= Long-term liabilities =

Liabilities that are due beyond a year or the normal operation period of the company

Long-term liabilities, or non-current liabilities, are liabilities that are due beyond a year or the normal operation period of the company. The normal operation period is the amount of time it takes for a company to turn inventory into cash. On a classified balance sheet, liabilities are separated between current and long-term liabilities to help users assess the company's financial standing in short-term and long-term periods. Long-term liabilities give users more information about the long-term prosperity of the company, while current liabilities inform the user of debt that the company owes in the current period.

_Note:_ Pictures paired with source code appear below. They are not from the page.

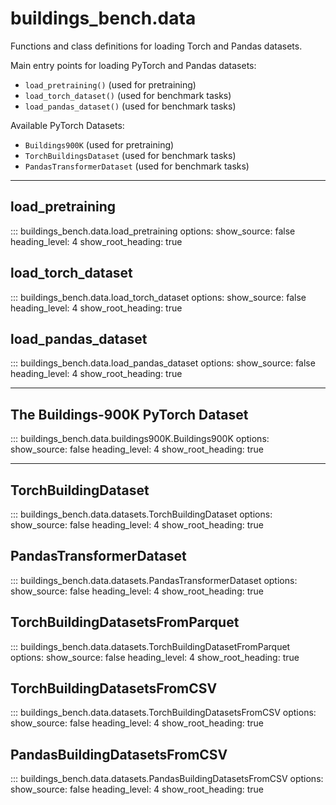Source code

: # buildings_bench.data

Functions and class definitions for loading Torch and Pandas datasets.

Main entry points for loading PyTorch and Pandas datasets:

- `load_pretraining()` (used for pretraining)
- `load_torch_dataset()` (used for benchmark tasks)
- `load_pandas_dataset()` (used for benchmark tasks)

Available PyTorch Datasets:

- `Buildings900K` (used for pretraining)
- `TorchBuildingsDataset` (used for benchmark tasks)
- `PandasTransformerDataset` (used for benchmark tasks)

---

## load_pretraining

::: buildings_bench.data.load_pretraining
    options:
        show_source: false
        heading_level: 4
        show_root_heading: true

## load_torch_dataset

::: buildings_bench.data.load_torch_dataset
    options:
        show_source: false
        heading_level: 4
        show_root_heading: true


## load_pandas_dataset

::: buildings_bench.data.load_pandas_dataset
    options:
        show_source: false
        heading_level: 4
        show_root_heading: true

---

## The Buildings-900K PyTorch Dataset

::: buildings_bench.data.buildings900K.Buildings900K
    options:
        show_source: false
        heading_level: 4
        show_root_heading: true

---

## TorchBuildingDataset

::: buildings_bench.data.datasets.TorchBuildingDataset
    options:
        show_source: false
        heading_level: 4
        show_root_heading: true

## PandasTransformerDataset

::: buildings_bench.data.datasets.PandasTransformerDataset
    options:
        show_source: false
        heading_level: 4
        show_root_heading: true

## TorchBuildingDatasetsFromParquet

::: buildings_bench.data.datasets.TorchBuildingDatasetFromParquet
    options:
        show_source: false
        heading_level: 4
        show_root_heading: true

## TorchBuildingDatasetsFromCSV

::: buildings_bench.data.datasets.TorchBuildingDatasetsFromCSV
    options:
        show_source: false
        heading_level: 4
        show_root_heading: true

## PandasBuildingDatasetsFromCSV

::: buildings_bench.data.datasets.PandasBuildingDatasetsFromCSV
    options:
        show_source: false
        heading_level: 4
        show_root_heading: true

On a balance sheet, accounts are listed in order of liquidity, so long-term liabilities come after current liabilities. In addition, the specific long-term liability accounts are listed on the balance sheet in order of liquidity. Therefore, an account due within eighteen months would be listed before an account due within twenty-four months.
==Examples==
Examples of long-term liabilities are bonds payable, long-term loans, capital leases, pension liabilities, post-retirement healthcare liabilities, deferred compensation, deferred revenues, deferred income taxes, and derivative liabilities.

== Exceptions ==

If a liability is currently due in fewer than 12 months and is in the process of being refinanced so that it is due after a year, then a company can record this debt in long-term investments. Additionally, if a liability is to be covered by a long-term investment, it can be recorded as a long-term liability even if it is due in the current period. Still, the long-term investment must be sufficient to cover the debt.